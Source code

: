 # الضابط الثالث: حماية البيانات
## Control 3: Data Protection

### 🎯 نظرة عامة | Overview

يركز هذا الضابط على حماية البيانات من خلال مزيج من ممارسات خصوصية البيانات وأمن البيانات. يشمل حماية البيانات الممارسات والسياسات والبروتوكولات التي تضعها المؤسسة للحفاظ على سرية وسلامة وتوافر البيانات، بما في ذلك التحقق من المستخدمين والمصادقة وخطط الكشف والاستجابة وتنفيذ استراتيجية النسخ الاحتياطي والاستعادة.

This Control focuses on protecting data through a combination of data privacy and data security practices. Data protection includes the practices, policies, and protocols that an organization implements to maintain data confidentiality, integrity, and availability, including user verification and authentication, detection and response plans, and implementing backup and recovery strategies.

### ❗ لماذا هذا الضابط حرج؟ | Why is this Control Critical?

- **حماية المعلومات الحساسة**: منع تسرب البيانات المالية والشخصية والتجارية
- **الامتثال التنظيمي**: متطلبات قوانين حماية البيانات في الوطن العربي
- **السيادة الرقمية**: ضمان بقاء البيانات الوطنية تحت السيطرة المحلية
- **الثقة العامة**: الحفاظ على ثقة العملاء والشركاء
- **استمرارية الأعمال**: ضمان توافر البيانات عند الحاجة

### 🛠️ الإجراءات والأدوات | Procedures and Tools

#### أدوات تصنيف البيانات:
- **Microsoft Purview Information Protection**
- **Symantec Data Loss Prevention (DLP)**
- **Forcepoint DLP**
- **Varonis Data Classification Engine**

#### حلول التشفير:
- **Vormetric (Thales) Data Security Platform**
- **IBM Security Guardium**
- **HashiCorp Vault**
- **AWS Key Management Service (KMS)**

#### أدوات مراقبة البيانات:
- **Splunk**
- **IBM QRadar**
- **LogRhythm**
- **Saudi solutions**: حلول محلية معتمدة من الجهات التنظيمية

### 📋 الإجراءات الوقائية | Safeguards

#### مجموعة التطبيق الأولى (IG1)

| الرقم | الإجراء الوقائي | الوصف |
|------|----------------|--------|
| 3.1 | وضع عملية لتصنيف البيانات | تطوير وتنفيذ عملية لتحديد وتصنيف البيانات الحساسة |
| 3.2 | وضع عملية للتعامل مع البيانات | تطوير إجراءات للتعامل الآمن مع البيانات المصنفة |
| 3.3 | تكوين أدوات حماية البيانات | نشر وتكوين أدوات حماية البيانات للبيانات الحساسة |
---+---
TRY IT
Output the whole listing word for word.

SOLUTION BELOW
Source code

: # الضابط الثالث: حماية البيانات
## Control 3: Data Protection

### 🎯 نظرة عامة | Overview

يركز هذا الضابط على حماية البيانات من خلال مزيج من ممارسات خصوصية البيانات وأمن البيانات. يشمل حماية البيانات الممارسات والسياسات والبروتوكولات التي تضعها المؤسسة للحفاظ على سرية وسلامة وتوافر البيانات، بما في ذلك التحقق من المستخدمين والمصادقة وخطط الكشف والاستجابة وتنفيذ استراتيجية النسخ الاحتياطي والاستعادة.

This Control focuses on protecting data through a combination of data privacy and data security practices. Data protection includes the practices, policies, and protocols that an organization implements to maintain data confidentiality, integrity, and availability, including user verification and authentication, detection and response plans, and implementing backup and recovery strategies.

### ❗ لماذا هذا الضابط حرج؟ | Why is this Control Critical?

- **حماية المعلومات الحساسة**: منع تسرب البيانات المالية والشخصية والتجارية
- **الامتثال التنظيمي**: متطلبات قوانين حماية البيانات في الوطن العربي
- **السيادة الرقمية**: ضمان بقاء البيانات الوطنية تحت السيطرة المحلية
- **الثقة العامة**: الحفاظ على ثقة العملاء والشركاء
- **استمرارية الأعمال**: ضمان توافر البيانات عند الحاجة

### 🛠️ الإجراءات والأدوات | Procedures and Tools

#### أدوات تصنيف البيانات:
- **Microsoft Purview Information Protection**
- **Symantec Data Loss Prevention (DLP)**
- **Forcepoint DLP**
- **Varonis Data Classification Engine**

#### حلول التشفير:
- **Vormetric (Thales) Data Security Platform**
- **IBM Security Guardium**
- **HashiCorp Vault**
- **AWS Key Management Service (KMS)**

#### أدوات مراقبة البيانات:
- **Splunk**
- **IBM QRadar**
- **LogRhythm**
- **Saudi solutions**: حلول محلية معتمدة من الجهات التنظيمية

### 📋 الإجراءات الوقائية | Safeguards

#### مجموعة التطبيق الأولى (IG1)

| الرقم | الإجراء الوقائي | الوصف |
|------|----------------|--------|
| 3.1 | وضع عملية لتصنيف البيانات | تطوير وتنفيذ عملية لتحديد وتصنيف البيانات الحساسة |
| 3.2 | وضع عملية للتعامل مع البيانات | تطوير إجراءات للتعامل الآمن مع البيانات المصنفة |
| 3.3 | تكوين أدوات حماية البيانات | نشر وتكوين أدوات حماية البيانات للبيانات الحساسة |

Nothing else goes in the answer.